VR multifocal display minimizes visual discomfort

Technology News |
By Rich Pell



Driving a focus-tunable liquid lens in an innovative way and synchronizing the display with it, the researchers propose a multifocal display that goes well beyond the typical limitations of focus-tunable lenses. In a paper titled “Towards Multifocal Displays with Dense Focal Stacks” presented at the SIGGRAPH Asia conference last December, the researchers describe an optical system able to produce thousands of focal planes per second, which if the display is fast enough, could be used to project just the images relevant to each focal plane.

While varifocal displays generate a single but adaptive
focal plane using an eye tracker (left), the new displays
outputs dense focal plane stacks synchronized with the
accurate tracking of the focal-length of an oscillating
focus-tunable lens.

In that case, an observer could look anywhere at the display and would naturally get a coordinated vergence and focus thanks to the images’ depth maps sequentially assigned to a dense stack of focal planes.

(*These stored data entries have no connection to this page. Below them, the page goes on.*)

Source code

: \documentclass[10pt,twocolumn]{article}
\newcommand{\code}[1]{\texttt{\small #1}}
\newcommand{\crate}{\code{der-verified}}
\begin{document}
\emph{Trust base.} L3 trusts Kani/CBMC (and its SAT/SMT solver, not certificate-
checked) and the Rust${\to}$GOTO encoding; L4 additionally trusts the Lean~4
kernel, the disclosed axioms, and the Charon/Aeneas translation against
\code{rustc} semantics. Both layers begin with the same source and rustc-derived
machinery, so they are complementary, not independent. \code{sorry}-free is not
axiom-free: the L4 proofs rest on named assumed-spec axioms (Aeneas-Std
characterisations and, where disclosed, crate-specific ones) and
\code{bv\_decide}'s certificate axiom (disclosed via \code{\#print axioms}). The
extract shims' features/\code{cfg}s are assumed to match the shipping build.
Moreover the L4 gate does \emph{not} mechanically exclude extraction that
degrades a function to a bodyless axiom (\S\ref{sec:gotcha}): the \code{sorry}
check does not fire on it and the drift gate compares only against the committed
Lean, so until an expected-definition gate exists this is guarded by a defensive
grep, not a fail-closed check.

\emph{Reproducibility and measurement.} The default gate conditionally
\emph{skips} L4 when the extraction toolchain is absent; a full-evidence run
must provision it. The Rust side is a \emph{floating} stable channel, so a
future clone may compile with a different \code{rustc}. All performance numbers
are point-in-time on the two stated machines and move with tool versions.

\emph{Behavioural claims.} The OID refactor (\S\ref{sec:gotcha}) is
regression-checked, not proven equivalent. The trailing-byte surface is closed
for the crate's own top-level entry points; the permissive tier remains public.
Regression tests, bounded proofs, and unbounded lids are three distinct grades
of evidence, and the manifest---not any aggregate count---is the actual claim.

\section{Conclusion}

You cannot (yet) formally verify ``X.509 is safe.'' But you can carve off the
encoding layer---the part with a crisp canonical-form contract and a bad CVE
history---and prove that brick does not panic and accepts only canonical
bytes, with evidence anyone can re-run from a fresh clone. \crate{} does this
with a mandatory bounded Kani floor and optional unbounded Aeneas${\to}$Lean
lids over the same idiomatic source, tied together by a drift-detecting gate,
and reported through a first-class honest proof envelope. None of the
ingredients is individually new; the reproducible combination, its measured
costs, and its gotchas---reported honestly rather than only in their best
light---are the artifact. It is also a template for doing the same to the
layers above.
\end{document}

Multifocal displays are not a new concept per se, but previous demonstrations often found their limitation due to the focus-tunable liquid lens’ relatively slow settling time.

Based on an input driving voltage, such lenses can take about 5ms to settle onto a particular focal length, which would limit their output at 200 focal planes per second at most. Taking in consideration a display operating in the range of 30 to 60 frames per second (fps), this would limit the number of available focal planes to between three and six focal planes per frame, creating accommodation artefacts for the viewer.


Schematic of the focal-length tracking system.

Rather than trying to stabilize their focus-tunable lens at particular focal lengths (which limited previous attempts), the researchers used the device’s frequency response to its maximum, driving the lens with a high frequency triangular voltage so as to sweep the lens through its entire range of focal lengths at high speed.

By measuring the actual focus length in real time (monitoring the deflection path of an IR laser beam going through the lens), they were then able to synchronize a high frame-rate display to output just the right rendered 3D image at the right focal plane.  


By tracking the focal length with a microsecond time resolution, the lab prototype described in the paper was capable of generating 1600 focal planes per second, fast enough to assign 40 focal planes per frame at 40 frames per second, sequentially. The authors are confident that the optical module necessary to track the lens’ focal length could be miniaturized to be integrated in wearable VR systems.

Synchronized with focal length high-speed tracking, a high-speed display (left) renders a very dense set of focal stacks with each depth map assigned to a specific focal plane. The images planes are at the right focus level wherever the viewer looks (right), here shown as captured with a consumer camera (50mm f /2.8 lens) focused at different depths away from the tunable lens.

Of course, at such frame rates, display luminosity would need to be improved too as each focal plane is illuminated for a smaller fraction of time. Now for any given video, that’s many more views to render, which will call for more processing power too and possibly new ASICs to synchronize the new image rendering stack with the focal length detection and focal plane distribution set.

Interestingly, here the viewer can accommodate freely on arbitrary depths from 25cm to infinity (the authors established that the maximum possible depth range of 7cm to infinity would require 147 focal planes to be achieved effectively).